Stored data
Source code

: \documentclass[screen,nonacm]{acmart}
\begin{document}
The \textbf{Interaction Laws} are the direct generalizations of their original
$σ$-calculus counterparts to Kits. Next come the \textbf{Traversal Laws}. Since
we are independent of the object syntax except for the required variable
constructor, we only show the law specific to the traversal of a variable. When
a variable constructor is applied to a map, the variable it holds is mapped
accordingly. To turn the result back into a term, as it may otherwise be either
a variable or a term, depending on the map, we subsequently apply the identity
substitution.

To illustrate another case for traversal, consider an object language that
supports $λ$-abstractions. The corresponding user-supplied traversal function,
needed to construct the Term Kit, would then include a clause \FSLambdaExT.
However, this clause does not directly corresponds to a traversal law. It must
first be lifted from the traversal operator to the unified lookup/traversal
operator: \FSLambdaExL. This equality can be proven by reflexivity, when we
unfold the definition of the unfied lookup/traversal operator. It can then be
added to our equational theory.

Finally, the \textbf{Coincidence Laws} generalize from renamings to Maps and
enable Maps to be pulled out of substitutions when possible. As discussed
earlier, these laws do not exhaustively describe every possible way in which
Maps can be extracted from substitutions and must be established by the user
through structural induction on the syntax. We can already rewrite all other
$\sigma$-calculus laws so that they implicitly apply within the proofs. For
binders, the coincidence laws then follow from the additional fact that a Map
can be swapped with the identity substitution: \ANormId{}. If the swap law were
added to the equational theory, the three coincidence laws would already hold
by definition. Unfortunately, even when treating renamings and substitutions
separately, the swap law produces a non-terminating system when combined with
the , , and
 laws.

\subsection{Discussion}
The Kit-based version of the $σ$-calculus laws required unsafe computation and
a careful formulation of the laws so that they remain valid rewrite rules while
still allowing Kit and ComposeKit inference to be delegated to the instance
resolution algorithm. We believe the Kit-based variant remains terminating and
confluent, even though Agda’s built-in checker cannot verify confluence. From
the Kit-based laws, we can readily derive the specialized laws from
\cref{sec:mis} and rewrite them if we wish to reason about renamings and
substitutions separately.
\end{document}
...
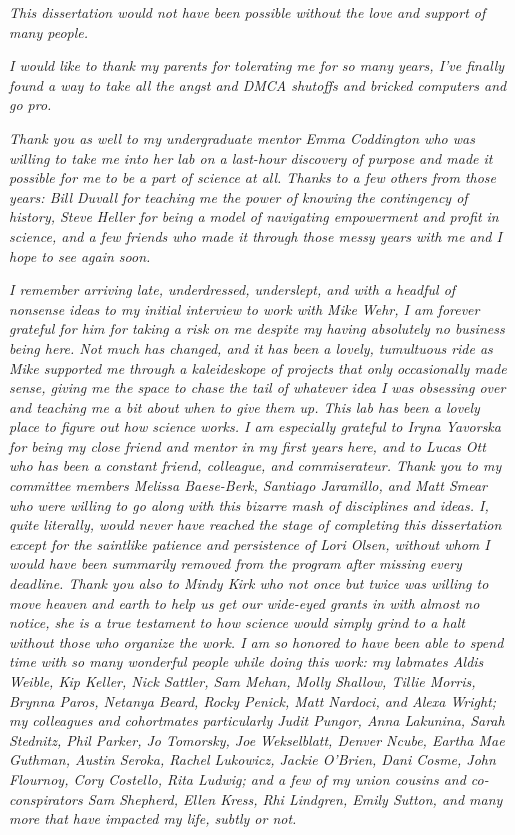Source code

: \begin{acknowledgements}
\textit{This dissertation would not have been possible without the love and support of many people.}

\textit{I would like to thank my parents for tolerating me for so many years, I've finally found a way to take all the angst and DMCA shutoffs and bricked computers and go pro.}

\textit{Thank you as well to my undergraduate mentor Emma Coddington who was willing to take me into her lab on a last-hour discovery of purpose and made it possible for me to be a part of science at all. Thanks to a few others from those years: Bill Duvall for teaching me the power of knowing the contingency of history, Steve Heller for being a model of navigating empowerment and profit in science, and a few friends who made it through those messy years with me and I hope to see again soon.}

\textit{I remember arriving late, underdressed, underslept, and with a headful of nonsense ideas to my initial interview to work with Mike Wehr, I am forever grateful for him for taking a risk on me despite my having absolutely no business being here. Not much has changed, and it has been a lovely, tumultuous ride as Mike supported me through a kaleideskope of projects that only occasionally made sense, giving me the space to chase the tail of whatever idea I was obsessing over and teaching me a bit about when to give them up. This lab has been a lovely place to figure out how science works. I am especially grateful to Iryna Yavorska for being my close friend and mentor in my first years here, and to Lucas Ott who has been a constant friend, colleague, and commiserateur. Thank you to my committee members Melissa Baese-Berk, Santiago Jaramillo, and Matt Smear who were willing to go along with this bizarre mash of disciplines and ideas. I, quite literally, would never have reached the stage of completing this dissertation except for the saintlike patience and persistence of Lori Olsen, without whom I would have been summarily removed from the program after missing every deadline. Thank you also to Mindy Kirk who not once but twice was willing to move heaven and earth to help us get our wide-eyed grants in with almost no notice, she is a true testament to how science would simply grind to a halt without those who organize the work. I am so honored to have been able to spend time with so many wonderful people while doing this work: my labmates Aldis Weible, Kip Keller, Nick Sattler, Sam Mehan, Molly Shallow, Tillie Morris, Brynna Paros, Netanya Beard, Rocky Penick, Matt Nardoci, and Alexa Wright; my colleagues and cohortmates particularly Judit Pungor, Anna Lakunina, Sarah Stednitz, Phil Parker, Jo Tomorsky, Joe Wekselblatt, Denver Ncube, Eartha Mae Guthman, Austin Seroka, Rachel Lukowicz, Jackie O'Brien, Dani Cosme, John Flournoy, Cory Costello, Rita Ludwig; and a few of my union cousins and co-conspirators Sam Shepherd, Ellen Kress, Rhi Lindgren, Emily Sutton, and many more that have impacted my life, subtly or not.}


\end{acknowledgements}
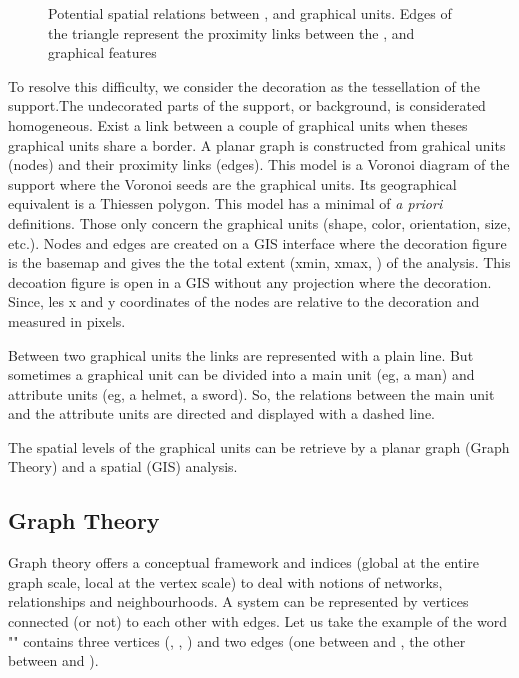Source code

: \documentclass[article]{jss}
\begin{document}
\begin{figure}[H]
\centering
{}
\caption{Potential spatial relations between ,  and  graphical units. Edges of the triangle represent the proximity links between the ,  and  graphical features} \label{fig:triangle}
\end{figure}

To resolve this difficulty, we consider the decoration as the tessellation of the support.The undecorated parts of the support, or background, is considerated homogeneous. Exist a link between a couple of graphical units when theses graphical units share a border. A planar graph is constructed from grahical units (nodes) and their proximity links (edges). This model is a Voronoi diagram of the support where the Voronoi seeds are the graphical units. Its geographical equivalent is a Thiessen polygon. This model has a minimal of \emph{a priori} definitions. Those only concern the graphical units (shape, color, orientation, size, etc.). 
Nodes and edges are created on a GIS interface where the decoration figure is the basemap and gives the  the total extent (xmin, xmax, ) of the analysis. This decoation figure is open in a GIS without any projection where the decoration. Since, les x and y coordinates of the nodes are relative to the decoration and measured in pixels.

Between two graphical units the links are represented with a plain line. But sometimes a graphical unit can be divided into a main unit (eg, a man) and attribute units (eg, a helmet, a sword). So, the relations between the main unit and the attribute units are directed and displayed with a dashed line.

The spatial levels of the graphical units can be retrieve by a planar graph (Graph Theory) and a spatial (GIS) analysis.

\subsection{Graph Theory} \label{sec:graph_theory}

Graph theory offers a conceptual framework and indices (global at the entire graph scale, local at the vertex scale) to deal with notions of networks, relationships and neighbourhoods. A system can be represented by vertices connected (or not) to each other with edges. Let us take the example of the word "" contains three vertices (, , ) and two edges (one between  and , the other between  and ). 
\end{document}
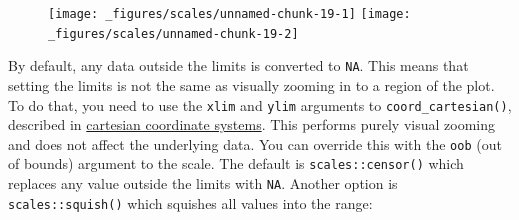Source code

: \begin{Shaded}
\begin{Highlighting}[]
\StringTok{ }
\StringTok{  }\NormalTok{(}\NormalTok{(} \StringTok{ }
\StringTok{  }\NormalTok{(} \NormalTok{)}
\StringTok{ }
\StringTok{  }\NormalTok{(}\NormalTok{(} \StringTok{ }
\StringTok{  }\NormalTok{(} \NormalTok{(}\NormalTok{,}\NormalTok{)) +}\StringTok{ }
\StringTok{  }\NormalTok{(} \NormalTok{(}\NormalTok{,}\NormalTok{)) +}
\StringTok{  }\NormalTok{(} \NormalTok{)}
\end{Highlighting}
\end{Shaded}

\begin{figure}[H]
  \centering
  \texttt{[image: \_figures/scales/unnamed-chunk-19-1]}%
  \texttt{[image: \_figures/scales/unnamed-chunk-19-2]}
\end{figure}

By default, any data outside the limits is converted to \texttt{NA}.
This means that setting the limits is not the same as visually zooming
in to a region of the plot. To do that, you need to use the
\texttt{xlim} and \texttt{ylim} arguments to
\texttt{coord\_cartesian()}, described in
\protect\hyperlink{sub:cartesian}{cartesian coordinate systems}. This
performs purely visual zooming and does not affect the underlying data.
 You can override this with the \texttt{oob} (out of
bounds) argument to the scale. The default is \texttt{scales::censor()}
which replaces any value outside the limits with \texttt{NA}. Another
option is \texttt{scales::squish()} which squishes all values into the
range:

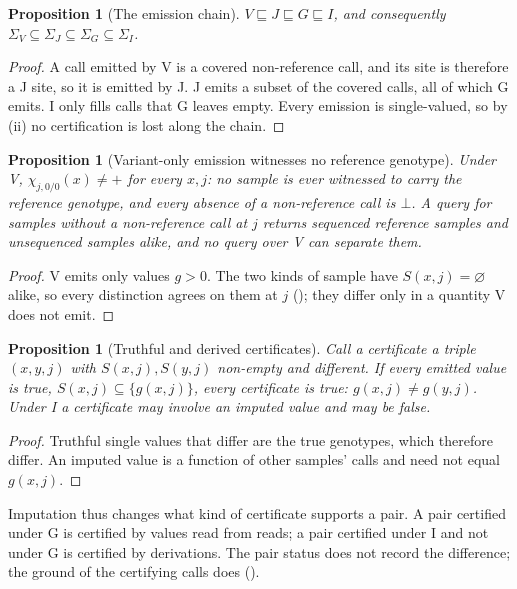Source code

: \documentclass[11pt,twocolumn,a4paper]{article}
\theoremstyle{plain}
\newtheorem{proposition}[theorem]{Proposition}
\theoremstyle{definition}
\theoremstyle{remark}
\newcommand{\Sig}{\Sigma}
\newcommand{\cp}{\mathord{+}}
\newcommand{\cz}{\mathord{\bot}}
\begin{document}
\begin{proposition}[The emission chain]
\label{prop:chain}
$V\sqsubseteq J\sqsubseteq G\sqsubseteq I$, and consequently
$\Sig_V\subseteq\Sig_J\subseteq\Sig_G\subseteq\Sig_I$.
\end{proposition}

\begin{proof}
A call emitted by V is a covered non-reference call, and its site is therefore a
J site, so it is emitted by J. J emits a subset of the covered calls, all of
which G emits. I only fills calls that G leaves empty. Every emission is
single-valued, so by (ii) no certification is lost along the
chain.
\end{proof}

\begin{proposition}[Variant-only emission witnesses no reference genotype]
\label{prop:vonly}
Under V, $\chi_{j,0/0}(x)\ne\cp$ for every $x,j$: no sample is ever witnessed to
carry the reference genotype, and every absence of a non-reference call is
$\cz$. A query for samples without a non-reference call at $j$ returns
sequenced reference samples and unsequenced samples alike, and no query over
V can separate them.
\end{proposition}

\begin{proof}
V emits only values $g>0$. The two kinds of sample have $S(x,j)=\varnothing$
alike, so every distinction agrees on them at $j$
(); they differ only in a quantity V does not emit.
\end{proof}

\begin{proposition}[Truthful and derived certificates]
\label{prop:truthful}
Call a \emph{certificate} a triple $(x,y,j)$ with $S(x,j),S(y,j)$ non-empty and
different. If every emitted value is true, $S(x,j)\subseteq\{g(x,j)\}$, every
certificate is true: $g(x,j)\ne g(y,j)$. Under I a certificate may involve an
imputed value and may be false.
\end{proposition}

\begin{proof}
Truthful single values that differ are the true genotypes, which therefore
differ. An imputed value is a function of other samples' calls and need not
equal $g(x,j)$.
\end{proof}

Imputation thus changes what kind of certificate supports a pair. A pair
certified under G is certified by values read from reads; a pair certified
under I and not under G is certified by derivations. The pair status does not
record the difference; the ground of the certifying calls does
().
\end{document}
---
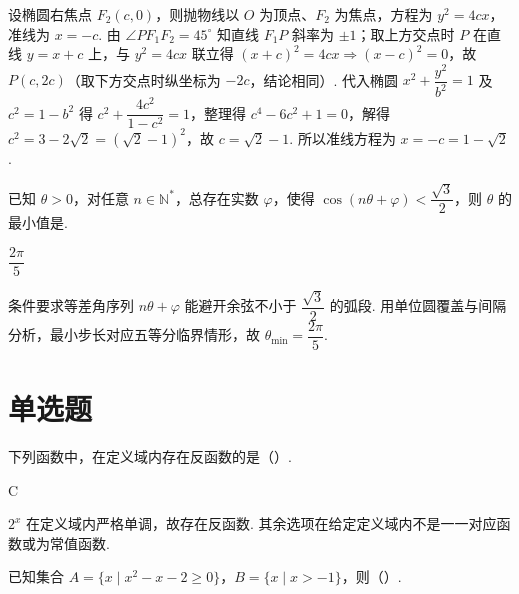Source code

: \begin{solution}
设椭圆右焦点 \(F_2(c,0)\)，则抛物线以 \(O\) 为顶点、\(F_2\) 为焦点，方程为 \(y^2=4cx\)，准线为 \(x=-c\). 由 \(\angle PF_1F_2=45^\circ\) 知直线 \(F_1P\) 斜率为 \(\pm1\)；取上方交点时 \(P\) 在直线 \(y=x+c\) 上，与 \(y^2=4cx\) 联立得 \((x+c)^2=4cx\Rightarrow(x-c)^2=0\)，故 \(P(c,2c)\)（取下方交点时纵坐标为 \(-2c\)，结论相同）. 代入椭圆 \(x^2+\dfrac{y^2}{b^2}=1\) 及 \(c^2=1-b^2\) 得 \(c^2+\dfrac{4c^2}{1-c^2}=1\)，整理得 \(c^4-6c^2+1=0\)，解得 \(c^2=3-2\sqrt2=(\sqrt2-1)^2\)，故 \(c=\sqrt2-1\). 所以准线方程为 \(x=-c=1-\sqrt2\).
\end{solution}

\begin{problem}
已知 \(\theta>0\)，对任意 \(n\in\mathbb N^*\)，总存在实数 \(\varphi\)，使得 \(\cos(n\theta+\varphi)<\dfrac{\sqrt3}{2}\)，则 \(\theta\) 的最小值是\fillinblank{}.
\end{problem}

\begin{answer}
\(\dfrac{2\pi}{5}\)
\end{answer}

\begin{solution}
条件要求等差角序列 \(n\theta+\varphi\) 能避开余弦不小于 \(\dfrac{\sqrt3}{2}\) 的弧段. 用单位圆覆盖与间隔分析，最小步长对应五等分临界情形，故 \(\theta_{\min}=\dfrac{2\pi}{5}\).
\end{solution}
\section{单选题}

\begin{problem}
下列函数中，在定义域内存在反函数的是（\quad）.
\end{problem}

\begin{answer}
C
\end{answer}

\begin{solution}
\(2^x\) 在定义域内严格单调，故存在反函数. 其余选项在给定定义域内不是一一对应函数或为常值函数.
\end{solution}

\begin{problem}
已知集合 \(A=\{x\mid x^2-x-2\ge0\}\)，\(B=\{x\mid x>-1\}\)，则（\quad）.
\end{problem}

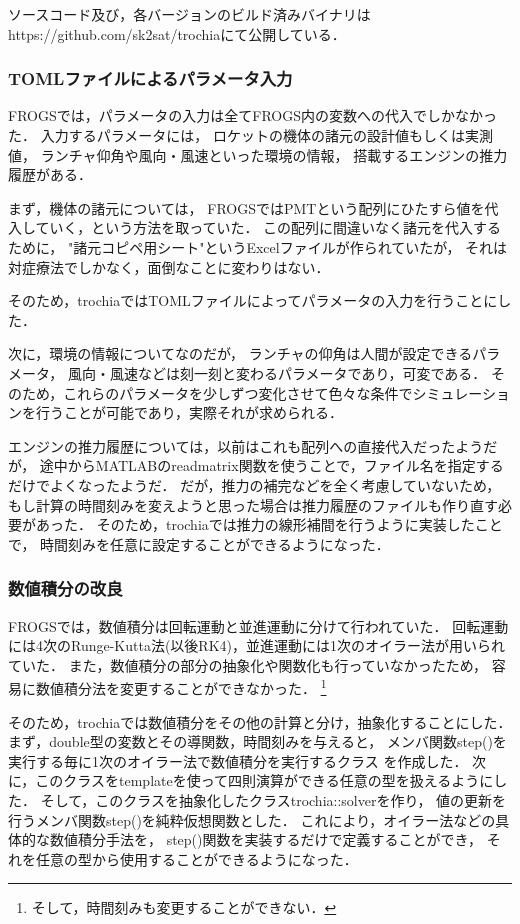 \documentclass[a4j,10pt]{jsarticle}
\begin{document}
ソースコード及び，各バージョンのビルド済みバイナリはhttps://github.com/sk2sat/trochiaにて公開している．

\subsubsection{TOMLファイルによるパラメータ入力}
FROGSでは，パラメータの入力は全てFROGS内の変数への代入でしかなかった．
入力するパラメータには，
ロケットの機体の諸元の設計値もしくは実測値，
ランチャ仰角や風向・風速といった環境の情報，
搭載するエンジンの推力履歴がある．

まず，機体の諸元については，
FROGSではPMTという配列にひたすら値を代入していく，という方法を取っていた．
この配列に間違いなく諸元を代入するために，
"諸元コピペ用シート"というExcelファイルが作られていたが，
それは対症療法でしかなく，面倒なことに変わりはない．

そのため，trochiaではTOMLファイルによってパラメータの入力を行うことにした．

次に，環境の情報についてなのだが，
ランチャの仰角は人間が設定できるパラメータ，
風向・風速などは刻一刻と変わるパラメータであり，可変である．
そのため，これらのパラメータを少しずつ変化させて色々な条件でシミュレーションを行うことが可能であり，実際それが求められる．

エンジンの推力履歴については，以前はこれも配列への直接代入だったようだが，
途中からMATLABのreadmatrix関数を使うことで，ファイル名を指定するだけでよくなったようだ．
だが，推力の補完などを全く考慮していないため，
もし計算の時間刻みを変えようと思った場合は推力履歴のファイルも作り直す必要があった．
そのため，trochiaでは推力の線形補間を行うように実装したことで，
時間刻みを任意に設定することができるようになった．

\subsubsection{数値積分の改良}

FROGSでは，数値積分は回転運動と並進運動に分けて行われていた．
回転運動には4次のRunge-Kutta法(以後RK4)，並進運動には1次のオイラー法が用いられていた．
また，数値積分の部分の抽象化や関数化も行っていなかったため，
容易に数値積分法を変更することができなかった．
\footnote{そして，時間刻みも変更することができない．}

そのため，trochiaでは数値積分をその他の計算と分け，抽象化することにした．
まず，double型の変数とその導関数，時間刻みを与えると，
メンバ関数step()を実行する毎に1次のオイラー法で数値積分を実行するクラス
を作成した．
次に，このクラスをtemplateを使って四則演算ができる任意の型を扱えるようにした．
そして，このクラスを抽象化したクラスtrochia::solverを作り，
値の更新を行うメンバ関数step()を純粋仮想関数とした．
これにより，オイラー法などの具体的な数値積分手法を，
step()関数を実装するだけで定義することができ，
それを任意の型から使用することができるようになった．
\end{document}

> [Assigned task]: Look over the entries above. Copy every line that contains the word "textbf".

> [Result below]:
The \textbf{Interaction Laws} are the direct generalizations of their original
$σ$-calculus counterparts to Kits. Next come the \textbf{Traversal Laws}. Since
Finally, the \textbf{Coincidence Laws} generalize from renamings to Maps and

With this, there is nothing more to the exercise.